▶ [Task prompt]: Two lines in the listing below mark the span: one contains "5 april 19:30 dansen \" and one contains "14 november Verjaardag Tweeling". Reproduce both of them and everything between, exactly.

▶ [Dataset records]:
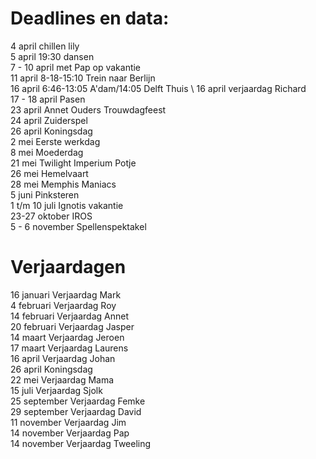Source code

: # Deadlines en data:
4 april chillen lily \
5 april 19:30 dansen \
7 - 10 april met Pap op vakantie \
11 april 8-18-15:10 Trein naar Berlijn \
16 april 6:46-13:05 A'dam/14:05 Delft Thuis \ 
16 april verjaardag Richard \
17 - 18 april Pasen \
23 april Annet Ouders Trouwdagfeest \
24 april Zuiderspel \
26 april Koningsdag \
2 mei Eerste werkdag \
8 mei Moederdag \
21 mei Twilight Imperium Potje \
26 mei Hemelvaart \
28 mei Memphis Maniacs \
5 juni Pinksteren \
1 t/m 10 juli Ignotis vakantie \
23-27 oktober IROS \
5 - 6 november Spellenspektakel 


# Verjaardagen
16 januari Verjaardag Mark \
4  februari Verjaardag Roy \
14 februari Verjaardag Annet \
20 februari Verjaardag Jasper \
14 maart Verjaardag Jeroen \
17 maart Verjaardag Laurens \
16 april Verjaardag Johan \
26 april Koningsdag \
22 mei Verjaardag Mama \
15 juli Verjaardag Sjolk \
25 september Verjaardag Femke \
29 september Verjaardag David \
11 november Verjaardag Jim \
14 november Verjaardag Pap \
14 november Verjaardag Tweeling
---
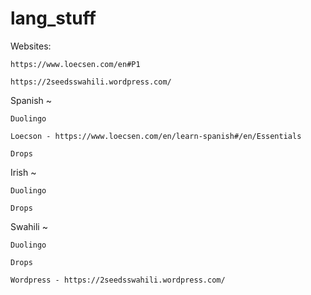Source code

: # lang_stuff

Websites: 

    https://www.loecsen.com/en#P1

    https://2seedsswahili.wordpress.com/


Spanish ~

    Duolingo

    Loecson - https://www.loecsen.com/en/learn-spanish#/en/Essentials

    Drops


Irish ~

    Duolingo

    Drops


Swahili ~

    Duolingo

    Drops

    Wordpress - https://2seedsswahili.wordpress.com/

▶ [Response below]:
5 april 19:30 dansen \
7 - 10 april met Pap op vakantie \
11 april 8-18-15:10 Trein naar Berlijn \
16 april 6:46-13:05 A'dam/14:05 Delft Thuis \ 
16 april verjaardag Richard \
17 - 18 april Pasen \
23 april Annet Ouders Trouwdagfeest \
24 april Zuiderspel \
26 april Koningsdag \
2 mei Eerste werkdag \
8 mei Moederdag \
21 mei Twilight Imperium Potje \
26 mei Hemelvaart \
28 mei Memphis Maniacs \
5 juni Pinksteren \
1 t/m 10 juli Ignotis vakantie \
23-27 oktober IROS \
5 - 6 november Spellenspektakel 


# Verjaardagen
16 januari Verjaardag Mark \
4  februari Verjaardag Roy \
14 februari Verjaardag Annet \
20 februari Verjaardag Jasper \
14 maart Verjaardag Jeroen \
17 maart Verjaardag Laurens \
16 april Verjaardag Johan \
26 april Koningsdag \
22 mei Verjaardag Mama \
15 juli Verjaardag Sjolk \
25 september Verjaardag Femke \
29 september Verjaardag David \
11 november Verjaardag Jim \
14 november Verjaardag Pap \
14 november Verjaardag Tweeling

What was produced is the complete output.